In recent years Formula One has had little competition in the world of racing. Sure, in the United States, it is eclipsed by NASCAR but the stock car series gets very limited exposure outside its home country. IndyCar is considered to be a world championship but, like NASCAR, it has low visibility outside the US. MotoGP, whilst popular, does not command anything like the 500m television viewers which F1 gets annually.
Over the past decade F1 has even seen off challenges from the football-themed Superleague Formula and A1 Grand Prix which had the USP of each team coming from a different country. Now it is being challenged by the electric championship Formula E which isn't doing it by halves. Indeed, Formula E intends to fuel its campaign with one of F1's most iconic assets: the Monaco Grand Prix.
Formula E is due to hold its first championship next year and each of its 20 cars will be powered by a 250-300bhp electric motor built by none other than McLaren. Earlier this week Michelin was announced as the official tyre supplier of the series and this news followed the announcement about the provisional Formula E calendar which was made earlier this month by the FIA.

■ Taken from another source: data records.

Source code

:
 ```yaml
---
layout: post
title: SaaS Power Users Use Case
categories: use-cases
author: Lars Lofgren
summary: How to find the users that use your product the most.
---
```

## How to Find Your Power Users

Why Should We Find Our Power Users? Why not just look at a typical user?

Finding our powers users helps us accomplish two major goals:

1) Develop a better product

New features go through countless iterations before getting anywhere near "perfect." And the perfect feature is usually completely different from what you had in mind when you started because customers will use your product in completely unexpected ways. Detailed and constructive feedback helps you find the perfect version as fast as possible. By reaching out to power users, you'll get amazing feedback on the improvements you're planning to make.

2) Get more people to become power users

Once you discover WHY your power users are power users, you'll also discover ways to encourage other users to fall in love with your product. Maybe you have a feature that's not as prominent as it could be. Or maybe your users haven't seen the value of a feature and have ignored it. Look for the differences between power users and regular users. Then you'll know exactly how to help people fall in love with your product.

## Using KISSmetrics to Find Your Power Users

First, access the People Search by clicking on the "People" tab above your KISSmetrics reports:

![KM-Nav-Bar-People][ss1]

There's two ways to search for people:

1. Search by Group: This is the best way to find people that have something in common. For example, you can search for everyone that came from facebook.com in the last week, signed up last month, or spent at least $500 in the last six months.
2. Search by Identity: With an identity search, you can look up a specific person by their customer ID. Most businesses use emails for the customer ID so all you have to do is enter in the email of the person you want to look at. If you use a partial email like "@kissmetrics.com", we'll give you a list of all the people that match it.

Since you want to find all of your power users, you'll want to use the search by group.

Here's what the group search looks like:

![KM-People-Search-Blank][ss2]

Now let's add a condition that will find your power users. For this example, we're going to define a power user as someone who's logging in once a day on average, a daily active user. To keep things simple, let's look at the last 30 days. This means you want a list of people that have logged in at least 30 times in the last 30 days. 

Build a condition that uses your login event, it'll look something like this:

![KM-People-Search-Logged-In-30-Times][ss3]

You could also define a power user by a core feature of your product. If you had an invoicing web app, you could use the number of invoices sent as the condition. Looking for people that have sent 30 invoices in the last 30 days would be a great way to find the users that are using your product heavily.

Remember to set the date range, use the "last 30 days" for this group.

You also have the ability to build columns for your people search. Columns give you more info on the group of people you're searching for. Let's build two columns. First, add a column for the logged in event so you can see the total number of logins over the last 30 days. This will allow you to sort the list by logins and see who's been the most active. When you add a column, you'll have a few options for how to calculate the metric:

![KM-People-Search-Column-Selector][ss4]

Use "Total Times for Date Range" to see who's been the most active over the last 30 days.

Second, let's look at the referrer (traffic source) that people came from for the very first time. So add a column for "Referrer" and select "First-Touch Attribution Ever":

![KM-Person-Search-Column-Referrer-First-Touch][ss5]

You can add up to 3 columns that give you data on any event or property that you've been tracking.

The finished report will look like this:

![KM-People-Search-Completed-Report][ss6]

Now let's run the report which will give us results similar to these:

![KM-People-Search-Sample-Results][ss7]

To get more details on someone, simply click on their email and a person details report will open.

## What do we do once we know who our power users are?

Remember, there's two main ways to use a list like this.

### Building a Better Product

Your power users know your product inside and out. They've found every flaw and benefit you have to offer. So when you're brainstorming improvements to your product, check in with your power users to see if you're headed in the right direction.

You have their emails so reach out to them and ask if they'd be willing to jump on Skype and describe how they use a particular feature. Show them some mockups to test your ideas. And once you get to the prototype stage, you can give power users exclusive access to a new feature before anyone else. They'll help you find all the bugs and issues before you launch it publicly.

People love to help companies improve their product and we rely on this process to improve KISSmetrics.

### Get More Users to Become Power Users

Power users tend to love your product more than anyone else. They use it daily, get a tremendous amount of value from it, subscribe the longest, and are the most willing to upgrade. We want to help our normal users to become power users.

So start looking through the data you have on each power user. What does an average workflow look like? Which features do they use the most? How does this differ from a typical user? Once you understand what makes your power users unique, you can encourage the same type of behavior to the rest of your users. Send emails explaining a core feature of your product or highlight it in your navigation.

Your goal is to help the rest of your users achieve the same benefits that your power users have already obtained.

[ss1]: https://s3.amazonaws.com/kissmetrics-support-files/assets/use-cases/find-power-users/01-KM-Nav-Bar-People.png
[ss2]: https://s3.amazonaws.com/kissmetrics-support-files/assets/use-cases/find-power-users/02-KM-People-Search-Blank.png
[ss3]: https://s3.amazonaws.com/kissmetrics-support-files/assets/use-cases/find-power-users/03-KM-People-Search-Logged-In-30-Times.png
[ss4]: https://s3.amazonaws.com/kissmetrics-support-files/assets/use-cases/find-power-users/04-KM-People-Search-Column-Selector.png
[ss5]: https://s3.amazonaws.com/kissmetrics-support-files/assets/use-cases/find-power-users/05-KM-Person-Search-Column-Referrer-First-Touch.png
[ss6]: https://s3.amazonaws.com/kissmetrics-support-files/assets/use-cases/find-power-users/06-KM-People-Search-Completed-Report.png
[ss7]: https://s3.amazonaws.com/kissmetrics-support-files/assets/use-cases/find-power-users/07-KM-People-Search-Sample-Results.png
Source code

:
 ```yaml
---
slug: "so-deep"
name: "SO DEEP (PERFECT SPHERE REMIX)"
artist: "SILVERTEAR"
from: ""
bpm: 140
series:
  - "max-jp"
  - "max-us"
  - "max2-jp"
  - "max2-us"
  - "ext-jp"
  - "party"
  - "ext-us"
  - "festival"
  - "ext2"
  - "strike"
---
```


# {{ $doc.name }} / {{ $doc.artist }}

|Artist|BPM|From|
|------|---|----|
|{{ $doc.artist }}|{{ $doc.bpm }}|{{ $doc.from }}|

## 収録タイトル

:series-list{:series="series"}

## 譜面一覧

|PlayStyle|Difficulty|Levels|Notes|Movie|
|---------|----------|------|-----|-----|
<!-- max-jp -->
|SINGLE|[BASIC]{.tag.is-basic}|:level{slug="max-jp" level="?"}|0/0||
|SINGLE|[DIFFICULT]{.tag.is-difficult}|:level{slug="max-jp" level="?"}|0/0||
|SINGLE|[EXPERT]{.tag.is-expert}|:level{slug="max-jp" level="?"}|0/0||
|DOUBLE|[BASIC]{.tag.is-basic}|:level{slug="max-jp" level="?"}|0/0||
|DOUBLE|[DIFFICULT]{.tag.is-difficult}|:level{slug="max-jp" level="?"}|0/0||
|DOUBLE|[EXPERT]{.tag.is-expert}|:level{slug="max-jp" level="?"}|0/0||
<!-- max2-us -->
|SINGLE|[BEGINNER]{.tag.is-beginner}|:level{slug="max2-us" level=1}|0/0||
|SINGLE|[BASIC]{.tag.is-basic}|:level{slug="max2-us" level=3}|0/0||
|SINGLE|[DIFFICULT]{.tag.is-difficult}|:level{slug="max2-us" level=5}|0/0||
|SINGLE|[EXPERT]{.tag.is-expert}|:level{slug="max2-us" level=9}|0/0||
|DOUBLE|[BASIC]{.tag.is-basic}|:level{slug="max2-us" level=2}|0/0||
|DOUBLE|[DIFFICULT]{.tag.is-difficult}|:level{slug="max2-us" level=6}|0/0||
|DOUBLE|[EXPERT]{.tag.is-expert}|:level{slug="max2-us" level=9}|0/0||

Next year Formula E will race on the streets of Rome, Los Angeles, Miami, Beijing, Buenos Aires, Rio de Janeiro and Putrajaya in Malaysia. Joining this exotic list is London which is expected to host a Formula E race around the grounds of the Olympic Park in Stratford. However, it doesn't stop there.
Formula E's chief executive Alejandro Agag has revealed to Pitpass' business editor Christian Sylt that he is planning to add two more rounds to the 2014 schedule ahead of having to submit a final calendar to the FIA in September. It has a lot to choose from as a total of 23 cities have indicated that they would like to host a Formula E race. Some are more advanced and celebrated than others and one ticks both boxes and then some.
In an interview with Sylt in London-focussed business magazine Square Mile Agag says "we think a race in Monaco is going to happen. We are having very positive conversations with them." It would be one heck of a coup.
The Monaco Grand Prix is more closely associated with F1 than any other race and it was on the calendar when the championship launched in 1950. F1 is the only major racing series which visits the tiny Mediterranean principality due to the weeks of disruption caused by preparing its streets for the Grand Prix. Formula E would not avoid this but it has an advantage which F1 cannot compete with. This benefit is that Monaco's ruling monarch Prince Albert is not only a racing fan but he also happens to be a keen environmentalist. He isn't the only one.
"The US is crazy for Formula E," says Agag adding that "we will do three races in the US." LA and Miami have already been announced so New York would be the next logical addition. He says that "South America is also crazy for us. Asia: crazy for it. Europe? Slow. Germany, pushing. German cities are sending us emails to the website and so are the Nordic countries because they are more sensitive to the environment and promoting use of electric cars in cities."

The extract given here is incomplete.